Give the data back exactly. Leave out any images.

[Source texts of formatted documents]
..............................
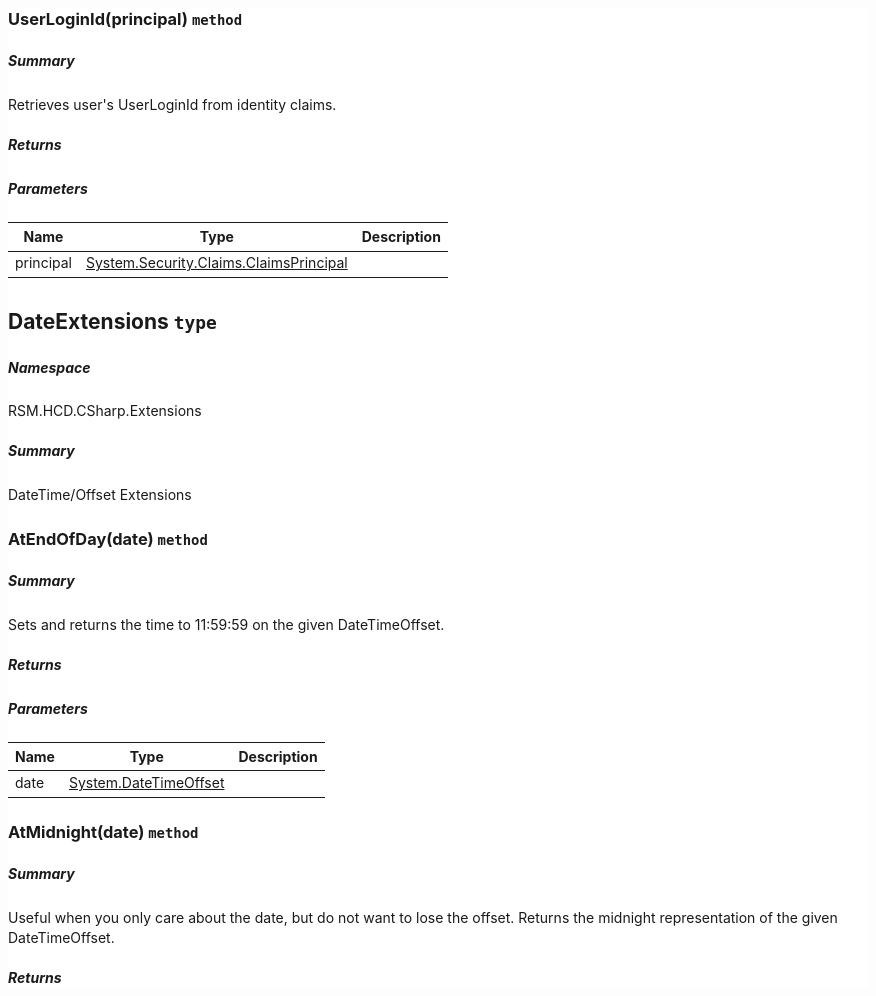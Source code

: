 <a name='M-AndcultureCode-CSharp-Extensions-ClaimsPrincipalExtensions-UserLoginId-System-Security-Claims-ClaimsPrincipal-'></a>

### UserLoginId(principal) `method`

##### Summary

Retrieves user's UserLoginId from identity claims.

##### Returns

##### Parameters

| Name      | Type                                                                                                                                                                                               | Description |
| --------- | -------------------------------------------------------------------------------------------------------------------------------------------------------------------------------------------------- | ----------- |
| principal | [System.Security.Claims.ClaimsPrincipal](http://msdn.microsoft.com/query/dev14.query?appId=Dev14IDEF1&l=EN-US&k=k:System.Security.Claims.ClaimsPrincipal "System.Security.Claims.ClaimsPrincipal") |             |

<a name='T-AndcultureCode-CSharp-Extensions-DateExtensions'></a>

## DateExtensions `type`

##### Namespace

RSM.HCD.CSharp.Extensions

##### Summary

DateTime/Offset Extensions

<a name='M-AndcultureCode-CSharp-Extensions-DateExtensions-AtEndOfDay-System-DateTimeOffset-'></a>

### AtEndOfDay(date) `method`

##### Summary

Sets and returns the time to 11:59:59 on the given DateTimeOffset.

##### Returns

##### Parameters

| Name | Type                                                                                                                                            | Description |
| ---- | ----------------------------------------------------------------------------------------------------------------------------------------------- | ----------- |
| date | [System.DateTimeOffset](http://msdn.microsoft.com/query/dev14.query?appId=Dev14IDEF1&l=EN-US&k=k:System.DateTimeOffset "System.DateTimeOffset") |             |

<a name='M-AndcultureCode-CSharp-Extensions-DateExtensions-AtMidnight-System-DateTimeOffset-'></a>

### AtMidnight(date) `method`

##### Summary

Useful when you only care about the date, but do not want to lose the offset.
Returns the midnight representation of the given DateTimeOffset.

##### Returns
..............................
EXERCISE RESULT:
Source code

: <a name='M-AndcultureCode-CSharp-Extensions-ClaimsPrincipalExtensions-UserLoginId-System-Security-Claims-ClaimsPrincipal-'></a>

### UserLoginId(principal) `method`

##### Summary

Retrieves user's UserLoginId from identity claims.

##### Returns

##### Parameters

| Name      | Type                                                                                                                                                                                               | Description |
| --------- | -------------------------------------------------------------------------------------------------------------------------------------------------------------------------------------------------- | ----------- |
| principal | [System.Security.Claims.ClaimsPrincipal](http://msdn.microsoft.com/query/dev14.query?appId=Dev14IDEF1&l=EN-US&k=k:System.Security.Claims.ClaimsPrincipal "System.Security.Claims.ClaimsPrincipal") |             |

<a name='T-AndcultureCode-CSharp-Extensions-DateExtensions'></a>

## DateExtensions `type`

##### Namespace

RSM.HCD.CSharp.Extensions

##### Summary

DateTime/Offset Extensions

<a name='M-AndcultureCode-CSharp-Extensions-DateExtensions-AtEndOfDay-System-DateTimeOffset-'></a>

### AtEndOfDay(date) `method`

##### Summary

Sets and returns the time to 11:59:59 on the given DateTimeOffset.

##### Returns

##### Parameters

| Name | Type                                                                                                                                            | Description |
| ---- | ----------------------------------------------------------------------------------------------------------------------------------------------- | ----------- |
| date | [System.DateTimeOffset](http://msdn.microsoft.com/query/dev14.query?appId=Dev14IDEF1&l=EN-US&k=k:System.DateTimeOffset "System.DateTimeOffset") |             |

<a name='M-AndcultureCode-CSharp-Extensions-DateExtensions-AtMidnight-System-DateTimeOffset-'></a>

### AtMidnight(date) `method`

##### Summary

Useful when you only care about the date, but do not want to lose the offset.
Returns the midnight representation of the given DateTimeOffset.

##### Returns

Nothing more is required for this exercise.